So as you know if you’ve read my blog, I had taken the word FEARLESS as my word for the year.  But I found that rather than empowering me, it somehow made me fearFUL.  And last night I hit a wall that I couldn’t get through on my own.  My writer partner told me about a poem she felt would help, and it gave me the way through to my new word, COURAGE.  I realized that in taking FEARLESS as my word, I had inadvertently denied the part of myself that was, indeed, quite fearful.  I was telling myself I had to be fear-less.  I had to have no fear.  And myself was feeling very bad that she couldn’t live up to that.

My new word, COURAGE, which is about feeling the fear and doing it anyway, empowers me, rather than denying part of me.  The poem is featured in my journal.

Confession:  I’m a participant in a year-long, make art journal pages every day project called, “The Book of Days.”  The intention is to use an altered book to do a mixed media page for each day of your life.  The FEARLESS journal cover is the book for that project.  And there are no finished spreads in there except for one very failed attempt at following the prompt, “Surrender.”  After two tries and hours of work, the page ended up making me look like a serial killer, and that ain’t an exagerration.  So I won’t be showing it here.  I will be redoing that page.  A third time.

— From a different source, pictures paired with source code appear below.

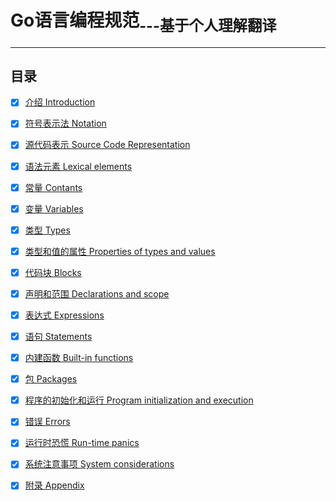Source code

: # Go语言编程规范<sub>---基于个人理解翻译</sub>

---

## 目录

- [x] [介绍 Introduction](Introduction.md)

- [x] [符号表示法 Notation](Notation.md)

- [x] [源代码表示 Source Code Representation](Source-code-representation.md)

- [x] [语法元素 Lexical elements](Lexical-elements.md)

- [x] [常量 Contants](Constants.md)

- [x] [变量 Variables](Variables.md)

- [x] [类型 Types](Types.md)

- [x] [类型和值的属性 Properties of types and values](Properties-of-types-and-values.md)

- [x] [代码块 Blocks](Blocks.md)

- [x] [声明和范围 Declarations and scope](Declarations-and-scope.md)

- [x] [表达式 Expressions](Expressions.md)

- [x] [语句 Statements](Statements.md)

- [x] [内建函数 Built-in functions](builtin-functions.md)

- [x] [包 Packages](Packages.md)

- [x] [程序的初始化和运行 Program initialization and execution](Program-initialization-and-execution.md)

- [x] [错误 Errors](errors.md)

- [x] [运行时恐慌 Run-time panics](Runtime-panics.md)

- [x] [系统注意事项 System considerations](System-considerations.md)

- [x] [附录 Appendix](Appendix.md)
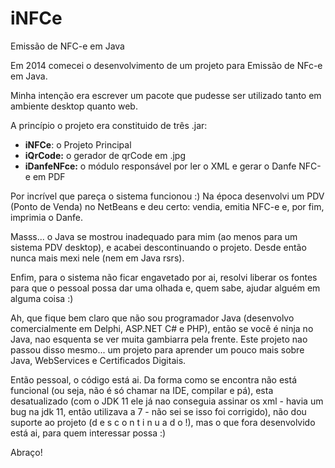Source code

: ﻿# iNFCe
Emissão de NFC-e em Java

Em 2014 comecei o desenvolvimento de um projeto para Emissão de NFc-e em Java.

Minha intenção era escrever um pacote que pudesse ser utilizado tanto em ambiente desktop quanto web.

A princípio o projeto era constituido de três .jar:

<ul>
<li><b>iNFCe</b>: o Projeto Principal</li>
<li><b>iQrCode:</b> o gerador de qrCode em .jpg</li>
<li><b>iDanfeNFce:</b> o módulo responsável por ler o XML e gerar o Danfe NFC-e em PDF</b></li>
</ul>

Por incrível que pareça o sistema funcionou :) Na época desenvolvi um PDV (Ponto de Venda) no NetBeans e deu certo: vendia, emitia NFC-e e, por fim, imprimia o Danfe.

Masss... o Java se mostrou inadequado para mim (ao menos para um sistema PDV desktop), e acabei descontinuando o projeto. Desde então nunca mais mexi nele (nem em Java rsrs).

Enfim, para o sistema não ficar engavetado por ai, resolvi liberar os fontes para que o pessoal possa dar uma olhada e, quem sabe, ajudar alguém em alguma coisa :)

Ah, que fique bem claro que não sou programador Java (desenvolvo comercialmente em Delphi, ASP.NET C# e PHP), então se você é ninja no Java, nao esquenta se ver muita gambiarra pela frente. Este projeto nao passou disso mesmo... um projeto para aprender um pouco mais sobre Java, WebServices e Certificados Digitais.

Então pessoal, o código está ai. Da forma como se encontra não está funcional (ou seja, não é só chamar na IDE, compilar e pá), esta desatualizado (com o JDK 11 ele já nao conseguia assinar os xml - havia um bug na jdk 11, então utilizava a 7 - não sei se isso foi corrigido), não dou suporte ao projeto (d e s c o n t i n u a d o !), mas o que fora desenvolvido está ai, para quem interessar possa :)


Abraço!
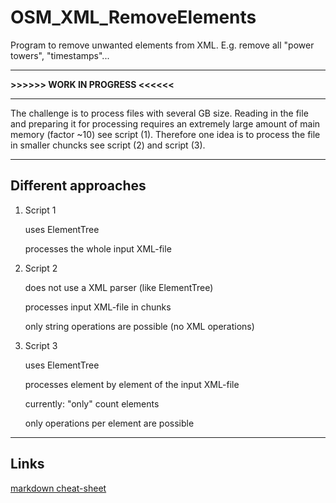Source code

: # OSM_XML_RemoveElements
Program to remove unwanted elements from XML. E.g. remove all "power towers", "timestamps"...

---
**>>>>>> WORK IN PROGRESS <<<<<<**

---

The challenge is to process files with several GB size. Reading in the file and 
preparing it for processing requires an extremely large amount of main memory 
(factor ~10) see script (1). Therefore one idea is to process the file in smaller chuncks 
see script (2) and script (3).

---

## Different approaches

1. Script 1

    uses ElementTree

    processes the whole input XML-file

2. Script 2

    does not use a XML parser (like ElementTree)

    processes input XML-file in chunks

    only string operations are possible (no XML operations)


3. Script 3

    uses ElementTree

    processes element by element of the input XML-file

    currently: "only" count elements

    only operations per element are possible

---

## Links
[markdown cheat-sheet](https://www.markdownguide.org/cheat-sheet/)

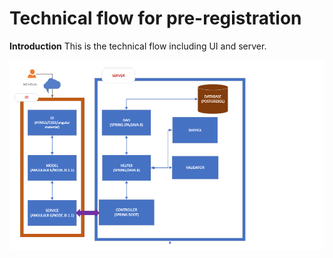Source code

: 
# Technical flow for  pre-registration

**Introduction**
This is the technical flow including UI and server.
   
![pre-registration-technical-flow](_images/preregd_tech_flow.png)
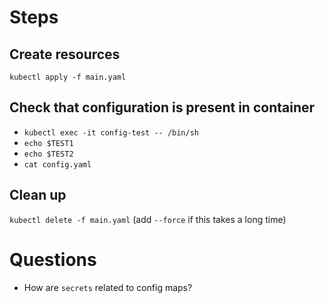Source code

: # Steps

## Create resources

`kubectl apply -f main.yaml`

## Check that configuration is present in container

- `kubectl exec -it config-test -- /bin/sh`
- `echo $TEST1`
- `echo $TEST2`
- `cat config.yaml`

## Clean up

`kubectl delete -f main.yaml` (add `--force` if this takes a long time)

# Questions

- How are `secrets` related to config maps?
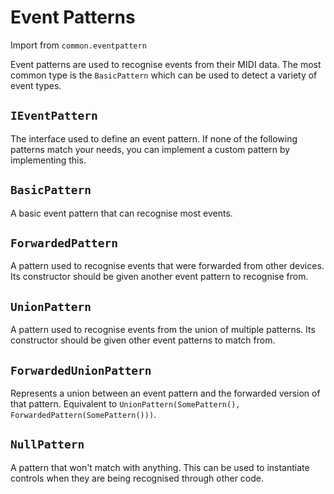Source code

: 
# Event Patterns

Import from `common.eventpattern`

Event patterns are used to recognise events from their MIDI data. The most
common type is the `BasicPattern` which can be used to detect a variety of event
types.

## `IEventPattern`
The interface used to define an event pattern. If none of the following patterns
match your needs, you can implement a custom pattern by implementing this.

## `BasicPattern`
A basic event pattern that can recognise most events.

## `ForwardedPattern`
A pattern used to recognise events that were forwarded from other devices. Its
constructor should be given another event pattern to recognise from.

## `UnionPattern`
A pattern used to recognise events from the union of multiple patterns. Its
constructor should be given other event patterns to match from.

## `ForwardedUnionPattern`
Represents a union between an event pattern and the forwarded version of that
pattern. Equivalent to
`UnionPattern(SomePattern(), ForwardedPattern(SomePattern()))`.

## `NullPattern`
A pattern that won't match with anything. This can be used to instantiate
controls when they are being recognised through other code.

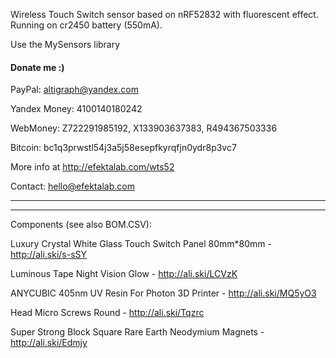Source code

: Wireless Touch Switch sensor based on nRF52832 with fluorescent effect. Running on cr2450 battery (550mA).

Use the MySensors library

#### Donate me :)

PayPal: altigraph@yandex.com

Yandex Money: 4100140180242

WebMoney: Z722291985192, X133903637383, R494367503336

Bitcoin: bc1q3prwstl54j3a5j58esepfkyrqfjn0ydr8p3vc7

More info at http://efektalab.com/wts52

Contact: hello@efektalab.com



---

---

Components (see also BOM.CSV):

Luxury Crystal White Glass Touch Switch Panel 80mm*80mm - http://ali.ski/s-sSY

Luminous Tape Night Vision Glow - http://ali.ski/LCVzK

ANYCUBIC 405nm UV Resin For Photon 3D Printer - http://ali.ski/MQ5yO3

Head Micro Screws Round - http://ali.ski/Tqzrc

Super Strong Block Square Rare Earth Neodymium Magnets - http://ali.ski/Edmjy

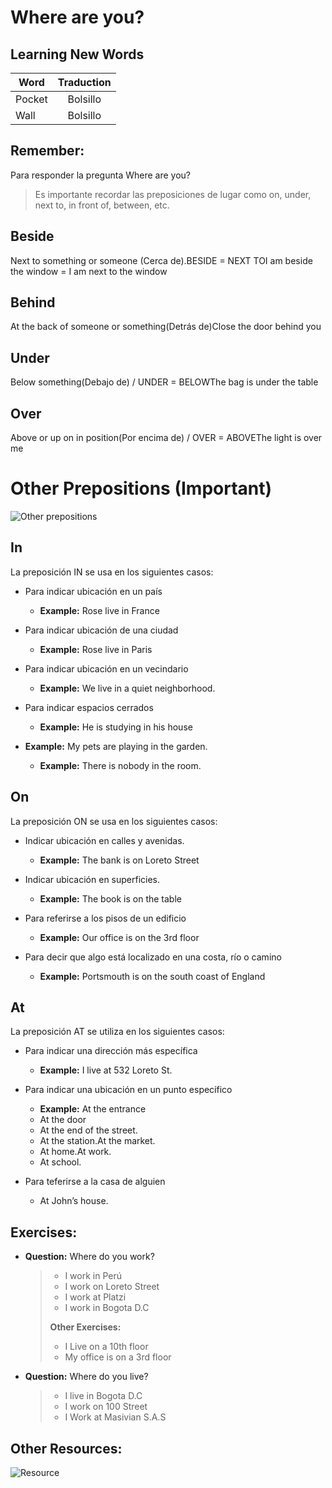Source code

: # Where are you?

## Learning New Words 
| Word   | Traduction |
| ------ | :--------: |
| Pocket |  Bolsillo  |
| Wall   |  Bolsillo  |

## Remember: 
Para responder la pregunta Where are you? 
> Es importante recordar las preposiciones de lugar como on, under, next to, in front of, between, etc.  

## Beside 

Next to something or someone (Cerca de).BESIDE = NEXT TOI am beside the window = I am next to the window

## Behind 

At the back of someone or something(Detrás de)Close the door behind you

## Under

Below something(Debajo de) / UNDER = BELOWThe bag is under the table

## Over 

Above or up on in position(Por encima de) / OVER = ABOVEThe light is over me

# Other Prepositions (Important)

![Other prepositions](https://static.platzi.com/media/user_upload/descarga-1b798c5d-bad2-42ec-856d-5fc5110bcc71.jpg)

## In
La preposición IN se usa en los siguientes casos:

* Para indicar ubicación en un país
  *  **Example:** Rose live in France

* Para indicar ubicación de una ciudad
  * **Example:** Rose live in Paris

* Para indicar ubicación en un vecindario
  * **Example:** We live in a quiet neighborhood.

* Para indicar espacios cerrados
  * **Example:** He is studying in his house 

* **Example:** My pets are playing in the garden.
  * **Example:** There is nobody in the room.

## On 

La preposición ON se usa en los siguientes casos:

* Indicar ubicación en calles y avenidas.
  * **Example:** The bank is on Loreto Street
  
* Indicar ubicación en superficies.
   * **Example:** The book is on the table
  
* Para referirse a los pisos de un edificio 
  * **Example:** Our office is on the 3rd floor
  
* Para decir que algo está localizado en una costa, río o camino
   * **Example:** Portsmouth is on the south coast of England

## At

La preposición AT se utiliza en los siguientes casos:

* Para indicar una dirección más específica
  * **Example:** I live at 532 Loreto St.
  
* Para indicar una ubicación en un punto específico
  * **Example:** At the entrance
  * At the door
  * At the end of the street.
  * At the station.At the market.
  * At home.At work.
  * At school.
  
* Para teferirse a la casa de alguien
  * At John’s house.

## Exercises: 

* **Question:** Where do you work?
    > * I work in Perú 
    > * I work on Loreto Street 
    > * I work at Platzi
    > * I work in Bogota D.C
    >
    > **Other Exercises:**
    >
    > * I Live on a 10th floor
    > * My office is on a 3rd floor 

* **Question:** Where do you live?
    > * I live in Bogota D.C
    > * I work on 100 Street  
    > * I Work at Masivian S.A.S
 

  
## Other Resources:

![Resource](https://static.platzi.com/media/user_upload/10-6664db36-b99f-441c-99f8-ecb9e04d6c87.jpg)


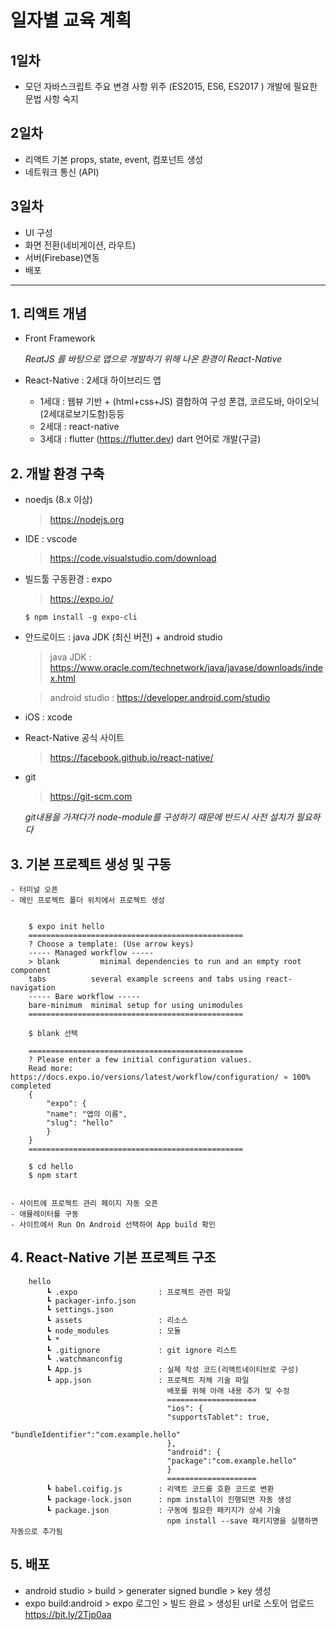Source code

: # 일자별 교육 계획

## 1일차 
- 모던 자바스크립트 주요 변경 사항 위주 (ES2015, ES6, ES2017 ) 개발에 필요한 문법 사항 숙지

## 2일차
- 리액트 기본 props, state, event, 컴포넌트 생성
- 네트워크 통신 (API)

## 3일차
- UI 구성 
- 화면 전환(네비게이션, 라우트)
- 서버(Firebase)연동
- 배포

* * *

## 1. 리액트 개념 
   - Front Framework

     *ReatJS 를 바탕으로 앱으로 개발하기 위해 나온 환경이 React-Native*

   - React-Native : 2세대 하이브리드 앱
      - 1세대 : 웹뷰 기반 + (html+css+JS) 결합하여 구성 폰갭, 코르도바, 아이오닉(2세대로보기도함)등등
      - 2세대 : react-native 
      - 3세대 : flutter (https://flutter.dev) dart 언어로 개발(구글)

## 2. 개발 환경 구축
   - noedjs (8.x 이상)
     >  https://nodejs.org

   - IDE : vscode
     >  https://code.visualstudio.com/download
   
   - 빌드툴 구동환경 : expo
     > https://expo.io/

     <pre>
     <code>$ npm install -g expo-cli</code>
     </pre>

   - 안드로이드 : java JDK (최신 버전) + android studio
     > java JDK : https://www.oracle.com/technetwork/java/javase/downloads/index.html

     > android studio : https://developer.android.com/studio

   - iOS : xcode

   - React-Native 공식 사이트
     > https://facebook.github.io/react-native/

   - git
     > https://git-scm.com
     
      *git내용을 가져다가 node-module를 구성하기 때문에 반드시 사전 설치가 필요하다*

## 3. 기본 프로젝트 생성 및 구동 
    - 터미널 오픈
    - 메인 프로젝트 폴더 위치에서 프로젝트 생성
    
  
        $ expo init hello
        ================================================
        ? Choose a template: (Use arrow keys)
        ----- Managed workflow -----
        > blank         minimal dependencies to run and an empty root component 
        tabs          several example screens and tabs using react-navigation
        ----- Bare workflow -----
        bare-minimum  minimal setup for using unimodules
        ================================================
        
        $ blank 선택
        
        ================================================
        ? Please enter a few initial configuration values.
        Read more: https://docs.expo.io/versions/latest/workflow/configuration/ » 100% completed
        {
            "expo": {
            "name": "앱의 이름",
            "slug": "hello"
            }
        }
        ================================================
        
        $ cd hello
        $ npm start
  
    
    - 사이트에 프로젝트 관리 페이지 자동 오픈
    - 애뮬레이터를 구동
    - 사이트에서 Run On Android 선택하여 App build 확인 

## 4. React-Native 기본 프로젝트 구조
    
        hello
            ┗ .expo                  : 프로젝트 관련 파일
            ┗ packager-info.json
            ┗ settings.json
            ┗ assets                 : 리소스
            ┗ node_modules           : 모듈
            ┗ *
            ┗ .gitignore             : git ignore 리스트
            ┗ .watchmanconfig
            ┗ App.js                 : 실제 작성 코드(리액트네이티브로 구성)
            ┗ app.json               : 프로젝트 자체 기술 파일
                                       배포를 위해 아래 내용 추가 및 수정
                                       ====================
                                       "ios": {
                                       "supportsTablet": true,
                                       "bundleIdentifier":"com.example.hello"
                                       },
                                       "android": {
                                       "package":"com.example.hello"
                                       }
                                       ====================
            ┗ babel.coifig.js        : 리액트 코드를 호환 코드로 변환
            ┗ package-lock.json      : npm install이 진행되면 자동 생성
            ┗ package.json           : 구동에 필요한 패키지가 상세 기술
                                       npm install --save 패키지명을 실행하면 자동으로 추가됨
    

## 5. 배포
   - android studio > build > generater signed bundle > key 생성
   - expo build:android > expo 로그인 > 빌드 완료 > 생성된 url로 스토어 업로드 https://bit.ly/2Tjp0aa

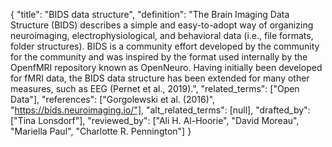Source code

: {
    "title": "BIDS data structure",
    "definition": "The Brain Imaging Data Structure (BIDS) describes a simple and easy-to-adopt way of organizing neuroimaging, electrophysiological, and behavioral data (i.e., file formats, folder structures). BIDS is a community effort developed by the community for the community and was inspired by the format used internally by the OpenfMRI repository known as OpenNeuro. Having initially been developed for fMRI data, the BIDS data structure has been extended for many other measures, such as EEG (Pernet et al., 2019).",
    "related_terms": ["Open Data"],
    "references": ["Gorgolewski et al. (2016)", "https://bids.neuroimaging.io/"],
    "alt_related_terms": [null],
    "drafted_by": ["Tina Lonsdorf"],
    "reviewed_by": ["Ali H. Al-Hoorie", "David Moreau", "Mariella Paul", "Charlotte R. Pennington"]
  }
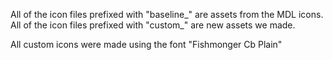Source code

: All of the icon files prefixed with "baseline_" are assets from the MDL icons.
All of the icon files prefixed with "custom_" are new assets we made.

All custom icons were made using the font "Fishmonger Cb Plain"
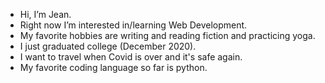 - Hi, I’m Jean.
- Right now I’m interested in/learning Web Development.
- My favorite hobbies are writing and reading fiction and practicing yoga.
- I just graduated college (December 2020).
- I want to travel when Covid is over and it's safe again.
- My favorite coding language so far is python.

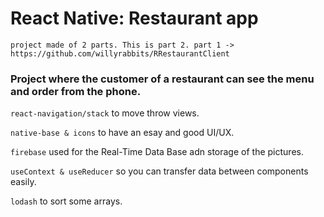 # React Native: Restaurant app
`project made of 2 parts. This is part 2. part 1 -> https://github.com/willyrabbits/RRestaurantClient`

### Project where the customer of a restaurant can see the menu and order from the phone.

`react-navigation/stack` to move throw views.

`native-base & icons` to have an esay and good UI/UX. 

`firebase` used for the Real-Time Data Base adn storage of the pictures.

`useContext & useReducer` so you can transfer data between components easily.

`lodash` to sort some arrays.
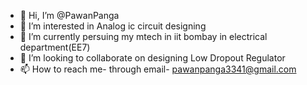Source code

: - 👋 Hi, I’m @PawanPanga
- 👀 I’m interested in Analog ic circuit designing
- 🌱 I’m currently persuing my mtech in iit bombay in electrical department(EE7)
- 💞️ I’m looking to collaborate on designing Low Dropout Regulator
- 📫 How to reach me- through email- pawanpanga3341@gmail.com

<!---
PawanPanga/PawanPanga is a ✨ special ✨ repository because its `README.md` (this file) appears on your GitHub profile.
You can click the Preview link to take a look at your changes.
--->
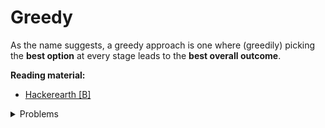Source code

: # Greedy
As the name suggests, a greedy approach is one where (greedily) picking the **best option** at every stage leads to the **best overall outcome**.

**Reading material:**
* [Hackerearth [B]](https://www.hackerearth.com/practice/algorithms/greedy/basics-of-greedy-algorithms/tutorial/)

<details>
<summary>Problems</summary>
<ul>
<li><a href="https://codeforces.com/problemset/problem/1392/A">CF 1392 A Omkar and Password</a></li>
<li><a href="https://codeforces.com/problemset/problem/1295/A">CF 1295 A Display The Number</a></li>
<li><a href="https://codeforces.com/problemset/problem/1466/B">CF 1466 B Last minute enhancements</a></li>
<li><a href="https://codeforces.com/problemset/problem/514/A">CF 514 A Chewbaсca and Number</a></li>
<li><a href="https://codeforces.com/problemset/problem/766/B">CF 766 B Mahmoud and a Triangle</a></li>
<li><a href="https://codeforces.com/problemset/problem/1148/A">CF 1148 A Another One Bites The Dust</a></li>
<li><a href="https://codeforces.com/problemset/problem/1321/A">CF 1321 A Contest for Robots</a></li>
<li><a href="https://codeforces.com/problemset/problem/1325/B">CF 1325 B CopyCopyCopyCopyCopy</a></li>
<li><a href="https://codeforces.com/problemset/problem/1077/B">CF 1077 B Disturbed People</a></li>
<li><a href="https://codeforces.com/problemset/problem/1076/A">CF 1076 A Minimizing the String</a></li>
<li><a href="https://codeforces.com/problemset/problem/514/A">CF 514 A Chewbaсca and Number</a></li>
<li><a href="https://codeforces.com/problemset/problem/1406/B">CF 1406 B Maximum Product</a></li>
<li><a href="https://codeforces.com/contest/1236/problem/C">CF 1236 C Labs</a></li>
<li><a href="https://codeforces.com/contest/1251/problem/B">CF 1251 B Binary Palindromes</a></li>
</ul>
</details>
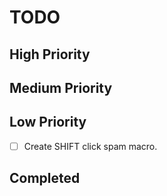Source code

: # TODO

## High Priority


## Medium Priority


## Low Priority
- [ ] Create SHIFT click spam macro.

## Completed
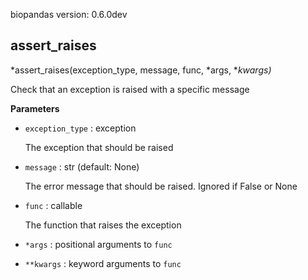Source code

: biopandas version: 0.6.0dev
## assert_raises

*assert_raises(exception_type, message, func, *args, **kwargs)*

Check that an exception is raised with a specific message

**Parameters**

- `exception_type` : exception

    The exception that should be raised

- `message` : str (default: None)

    The error message that should be raised. Ignored if False or None

- `func` : callable

    The function that raises the exception

- `*args` : positional arguments to `func`


- `**kwargs` : keyword arguments to `func`


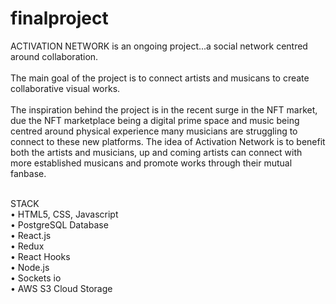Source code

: # finalproject
ACTIVATION NETWORK is an ongoing project...a social network centred around collaboration. 
<br/>
<br/>
The main goal of the project is to connect artists and musicans to create collaborative visual works.
<br/>
<br/>
The inspiration behind the project is in the recent surge in the NFT market, due the NFT marketplace being a digital prime space and 
music being centred around physical experience many musicians are struggling to connect to these new platforms. The idea of Activation Network is to benefit both
the artists and musicians, up and coming artists can connect with more established musicans and promote works through their mutual fanbase. 
<br/>
<br/>


STACK 
<br/>
• HTML5, CSS, Javascript <br/>
• PostgreSQL Database <br/>
• React.js <br/>
• Redux <br/>
• React Hooks <br/>
• Node.js <br/>
• Sockets io <br/>
• AWS S3 Cloud Storage <br/>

Mixed media collage is brand-spanking-new to me as a way of doing art, and I’m not good at it yet.  And it does not come easily or naturally.  So to make a long story short, I haven’t done my pages in this book.  I’ve done art every day, but not in this book.  I’ve been doing art that comes more naturally to me but not pushing myself beyond that.  In fact, I’ve been working on the inside cover since I joined a couple of weeks ago, and I hated it until last night, when my partner gave me the poem.  I finally finished it.  And now I love it.  My intention is that it will give me courage to do the pages in my book, even though it’s all new to me and sometimes I literally become paralyzed with fear.

Okay, so ’nuff talkin’, here’s the art:

Once I posted that to the group, another artist there gave me a link to an amazing page:  Ordinary Courage.  I went there and read the first page with another, extremely powerful definition of COURAGE and got chills.  It is sooooooo prescient in my life right now.  I am going to do a page on it for sure, on the page right after that cover, so I just run into all kinds of courage whenever I open the book.  I anticipate doing many spreads exploring this word.